この街は警察官で溢れている。
それは、この街が荒れているからで、、、
毎日のように、パトカーのサイレンが聞こえてくる。
あたしはそれに毎回、耳を塞ぎたくなるんだ。
「、、、ン、リン。人の話を聞いているのか」
目の前にいる男が、上からものを言う。
この男は、いつだってそうだ。
「やることやってるんだから、いちいち文句言わないで貰いたいんですけど」
あたしは男を睨む。
そう言えば、この男が何も言えないのを、あたしは知っている。
「柚(ゆず)のこと、頼んだからな」
柚とは、あたしの妹のことだ。
人に頼むくらいなら、自分で面倒を見ればいいのに、、、
そう思いながら、部屋から立ち去ろうとした。
そんなあたしのことを、男は呼び止める。
「リン」
呼び止められ、あたしは男を睨む。
でも男は呼び止めておきながら、何も言おうとしない。
「用がないなら、わざわざ呼び止めないで」
そう言い残し、今度こそ部屋を出た。
早くこの建物から、立ち去りたい。
「リン」
そう思っているのに、また呼び止められる。
「何」
「相変わらず、素っ気ねぇ奴だな。久しぶりの再会だって言うのに」
何が、久しぶりの再会よ。
2、3週間前に、会ったじゃんない。
「親父からの任務命令か?」
親父とは、さっきの男のことだ。
そして今話しかけてきた男は、兄の楓(かえで)。
「あたしがここに来る理由なんて、それしかないでしょ」
あたしは楓のことを気にせず、歩みを進める。
「まぁ、そう言うなって。柚は元気か?」
楓も気になるなら、自分で連絡すれば良いのに、、、
「元気だから、連絡ないんじゃない」
「全く、うちの女どもは冷てぇ奴ばっかだな」
「楓だからでしょ?ねぇ、リン」
そこへ、姉の椿(つばき)が入ってくる。
「椿!?」
楓は椿の登場に慌ててるようだ。
「何よ、その態度」
「いや、、、別に」
楓が兄で、椿が妹なのに、、、。
「リン、少し痩せたんじゃないの?」
椿は、いつでもあたしのことを始めに気に掛けてくれる。
「気のせいだよ」
「そう?無理しちゃダメよ?」
椿はあたしの頭を、優しく撫でる。
「大丈夫」
「それ、返事になってないから」
そう言って、笑った。
その顔はお母さんにとても似ていて、胸がギュッと締め付けられた気がした。
「今回の任務先は?」
「城西」
「城高か。

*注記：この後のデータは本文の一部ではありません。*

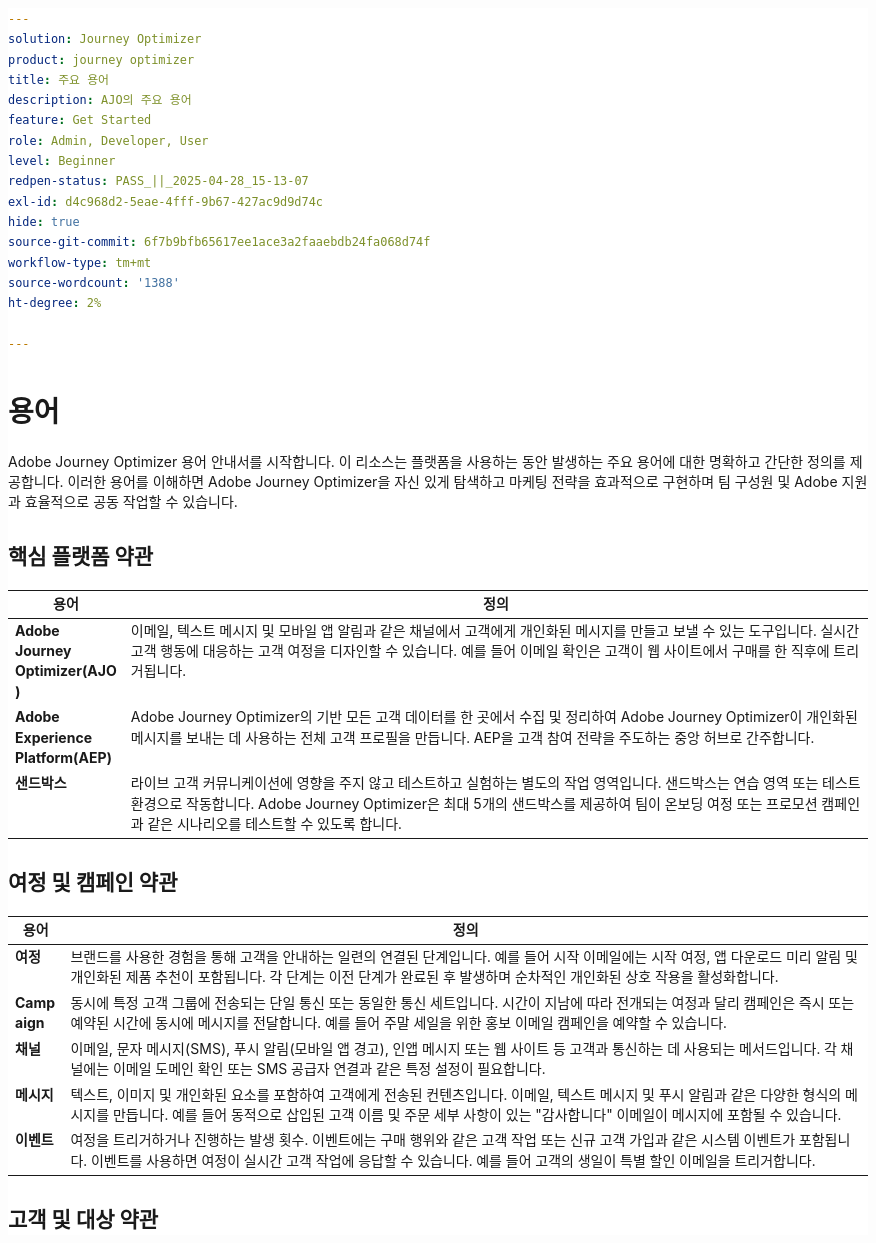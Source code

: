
 ```yaml
---
solution: Journey Optimizer
product: journey optimizer
title: 주요 용어
description: AJO의 주요 용어
feature: Get Started
role: Admin, Developer, User
level: Beginner
redpen-status: PASS_||_2025-04-28_15-13-07
exl-id: d4c968d2-5eae-4fff-9b67-427ac9d9d74c
hide: true
source-git-commit: 6f7b9bfb65617ee1ace3a2faaebdb24fa068d74f
workflow-type: tm+mt
source-wordcount: '1388'
ht-degree: 2%

---
```


# 용어

Adobe Journey Optimizer 용어 안내서를 시작합니다. 이 리소스는 플랫폼을 사용하는 동안 발생하는 주요 용어에 대한 명확하고 간단한 정의를 제공합니다. 이러한 용어를 이해하면 Adobe Journey Optimizer을 자신 있게 탐색하고 마케팅 전략을 효과적으로 구현하며 팀 구성원 및 Adobe 지원과 효율적으로 공동 작업할 수 있습니다.

## 핵심 플랫폼 약관

| 용어 | 정의 |
|------|------------|
| **Adobe Journey Optimizer(AJO)** | 이메일, 텍스트 메시지 및 모바일 앱 알림과 같은 채널에서 고객에게 개인화된 메시지를 만들고 보낼 수 있는 도구입니다. 실시간 고객 행동에 대응하는 고객 여정을 디자인할 수 있습니다. 예를 들어 이메일 확인은 고객이 웹 사이트에서 구매를 한 직후에 트리거됩니다. |
| **Adobe Experience Platform(AEP)** | Adobe Journey Optimizer의 기반 모든 고객 데이터를 한 곳에서 수집 및 정리하여 Adobe Journey Optimizer이 개인화된 메시지를 보내는 데 사용하는 전체 고객 프로필을 만듭니다. AEP을 고객 참여 전략을 주도하는 중앙 허브로 간주합니다. |
| **샌드박스** | 라이브 고객 커뮤니케이션에 영향을 주지 않고 테스트하고 실험하는 별도의 작업 영역입니다. 샌드박스는 연습 영역 또는 테스트 환경으로 작동합니다. Adobe Journey Optimizer은 최대 5개의 샌드박스를 제공하여 팀이 온보딩 여정 또는 프로모션 캠페인과 같은 시나리오를 테스트할 수 있도록 합니다. |

## 여정 및 캠페인 약관

| 용어 | 정의 |
|------|------------|
| **여정** | 브랜드를 사용한 경험을 통해 고객을 안내하는 일련의 연결된 단계입니다. 예를 들어 시작 이메일에는 시작 여정, 앱 다운로드 미리 알림 및 개인화된 제품 추천이 포함됩니다. 각 단계는 이전 단계가 완료된 후 발생하며 순차적인 개인화된 상호 작용을 활성화합니다. |
| **Campaign** | 동시에 특정 고객 그룹에 전송되는 단일 통신 또는 동일한 통신 세트입니다. 시간이 지남에 따라 전개되는 여정과 달리 캠페인은 즉시 또는 예약된 시간에 동시에 메시지를 전달합니다. 예를 들어 주말 세일을 위한 홍보 이메일 캠페인을 예약할 수 있습니다. |
| **채널** | 이메일, 문자 메시지(SMS), 푸시 알림(모바일 앱 경고), 인앱 메시지 또는 웹 사이트 등 고객과 통신하는 데 사용되는 메서드입니다. 각 채널에는 이메일 도메인 확인 또는 SMS 공급자 연결과 같은 특정 설정이 필요합니다. |
| **메시지** | 텍스트, 이미지 및 개인화된 요소를 포함하여 고객에게 전송된 컨텐츠입니다. 이메일, 텍스트 메시지 및 푸시 알림과 같은 다양한 형식의 메시지를 만듭니다. 예를 들어 동적으로 삽입된 고객 이름 및 주문 세부 사항이 있는 &quot;감사합니다&quot; 이메일이 메시지에 포함될 수 있습니다. |
| **이벤트** | 여정을 트리거하거나 진행하는 발생 횟수. 이벤트에는 구매 행위와 같은 고객 작업 또는 신규 고객 가입과 같은 시스템 이벤트가 포함됩니다. 이벤트를 사용하면 여정이 실시간 고객 작업에 응답할 수 있습니다. 예를 들어 고객의 생일이 특별 할인 이메일을 트리거합니다. |

## 고객 및 대상 약관
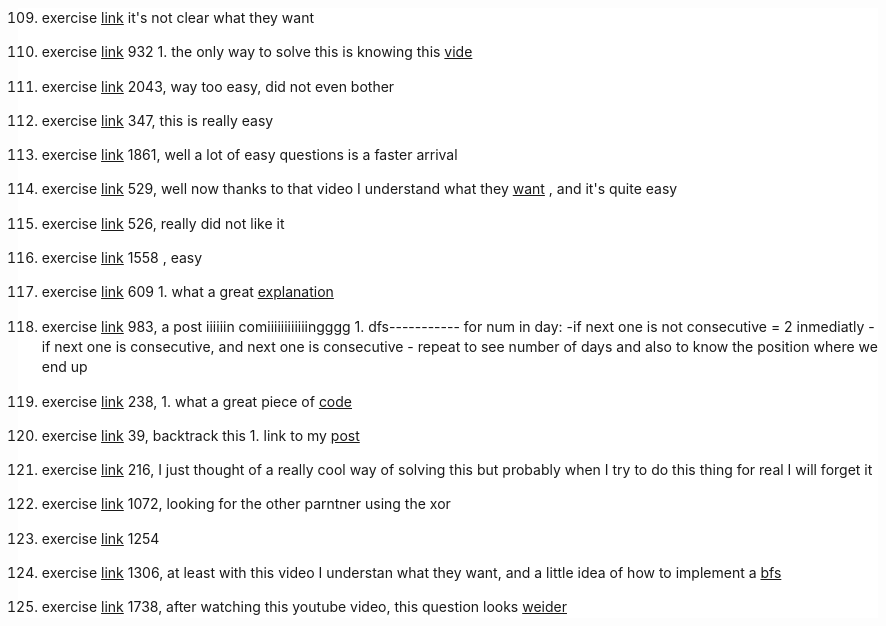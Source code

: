 109. exercise [link](https://leetcode.com/problems/construct-quad-tree/) it's not clear what they want

110. exercise [link](https://leetcode.com/problems/beautiful-array/) 932
    1.  the only way to solve this is knowing this [vide](https://www.youtube.com/watch?v=7-RZ0Lw6VRg&t=203s)

111. exercise [link](https://leetcode.com/problems/simple-bank-system/) 2043, way too easy, did not even bother

112. exercise [link](https://leetcode.com/problems/top-k-frequent-elements/) 347, this is really easy

113. exercise [link](https://leetcode.com/problems/rotating-the-box/) 1861, well a lot of easy questions is a faster arrival

114. exercise [link](https://leetcode.com/problems/minesweeper/) 529, well now thanks to that video I understand what they [want](https://www.youtube.com/watch?v=lla6QlAF4HQ&t=481s) , and it's quite easy

115. exercise [link](https://leetcode.com/problems/beautiful-arrangement/)  526, really did not like it

116. exercise [link](https://leetcode.com/problems/minimum-numbers-of-function-calls-to-make-target-array/) 1558 , easy

117. exercise [link](https://leetcode.com/problems/find-duplicate-file-in-system/) 609
    1.  what a great [explanation](https://www.youtube.com/watch?v=4KGl6PMwVXE&t=138s)

118. exercise [link](https://leetcode.com/problems/minimum-cost-for-tickets/) 983, a post iiiiiin comiiiiiiiiiiiingggg
    1.  dfs-----------
        for num in day:
            -if next one is not consecutive = 2 inmediatly
            -if next one is consecutive, and next one is consecutive - repeat to see number of days and also to know the position where we end up

119. exercise [link](https://leetcode.com/problems/product-of-array-except-self/) 238,
    1.  what a great piece of [code](https://leetcode.com/problems/product-of-array-except-self/discuss/65638/My-simple-Java-solution)

120. exercise [link](https://leetcode.com/problems/combination-sum/) 39, backtrack this
    1.  link to my [post](https://leetcode.com/problems/combination-sum/discuss/1686205/python-DFS)

121. exercise [link](https://leetcode.com/problems/combination-sum-iii/) 216, I just thought of a really cool way of solving this but probably when I try to do this thing for real I will forget it

122. exercise [link](https://leetcode.com/problems/flip-columns-for-maximum-number-of-equal-rows/) 1072, looking for the other parntner using the xor

123. exercise [link](https://leetcode.com/problems/number-of-closed-islands/) 1254

124. exercise [link](https://leetcode.com/problems/jump-game-iii/) 1306, at least with this video I understan what they want, and a little idea of how to implement a [bfs](https://www.youtube.com/watch?v=7Cz91Uj0VCU)

125. exercise [link](https://leetcode.com/problems/find-kth-largest-xor-coordinate-value/) 1738, after watching this youtube video, this question looks [weider](https://www.youtube.com/watch?v=UgsURtz0v94)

ってことは、月光が居るところか」
楓が言う。
月光、、、。
全国ナンバー1の暴走族。
「月光って、トップのチームでしょ?」
「椿でも、知ってんだな」
「一応、警察の人間ですから」
そう、楓も椿も警察の人間。
キャリア組みの2人は、今最短コースで上へと駆け上がっている。
楓は警視に、椿は警部へと、、、。
そしてあの男は、警察のトップに君臨する男だ。
あたしが今日ここに来たのは、あの男から新たな任務を命令されたから。
任務と言っても、簡単に言えば、、、「族潰し」
あたしがこの街に来て、約3年。
その間にいろんなチームに忍び込んだりして、結構の数のチームを潰してきた。
それでも、この街は暴走族で溢れている。
別に暴走族のみんながみんな、悪いわけではない。
ただ走りを目的にしている族だっている。
だけど、その中には薬や女に手を出す奴がいるのも事実だ。
警察だって、それなり動いてはいる。
それでも、この街は「平穏」とは言えない。
毎日、何処かしらで喧嘩が起きている。
この街で暮らしてる人間からしたら、たまったもんじゃないだろう。
「親父も、いつまでこんなことやらせるつもり何だか」
楓が言う。
「リンも嫌なら、断っても良いんだよ?」
椿は心配そうな顔をする。
「別に」
あたしはやりたいわけでも、やりたくないわけでもない。
本当にどうでも良いのだ、、、。
それ以上、2人は何も言わなかった。
建物から出る際、「気をつけろよ」と楓から言われた。
それにいつものように「大丈夫」と答え、あたしはここを後にした。
ここ、、、警察庁を。
警察庁が見えなくなると、1人の男に連絡を入れる。
この任務には彼は、欠かせない男。
「いつもの所で」
自分から電話をしときながら、自分の用件だけを伝え、電話を切った。